**Action item:** Should a line below contain the word "like", report it.

=== Begin Enclosure ===

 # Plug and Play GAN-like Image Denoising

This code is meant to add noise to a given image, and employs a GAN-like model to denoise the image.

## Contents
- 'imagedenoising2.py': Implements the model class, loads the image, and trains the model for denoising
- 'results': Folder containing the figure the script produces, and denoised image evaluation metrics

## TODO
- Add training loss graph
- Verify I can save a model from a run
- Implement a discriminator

=== End Enclosure ===

**Answer for this exercise:**
 # Plug and Play GAN-like Image Denoising
This code is meant to add noise to a given image, and employs a GAN-like model to denoise the image.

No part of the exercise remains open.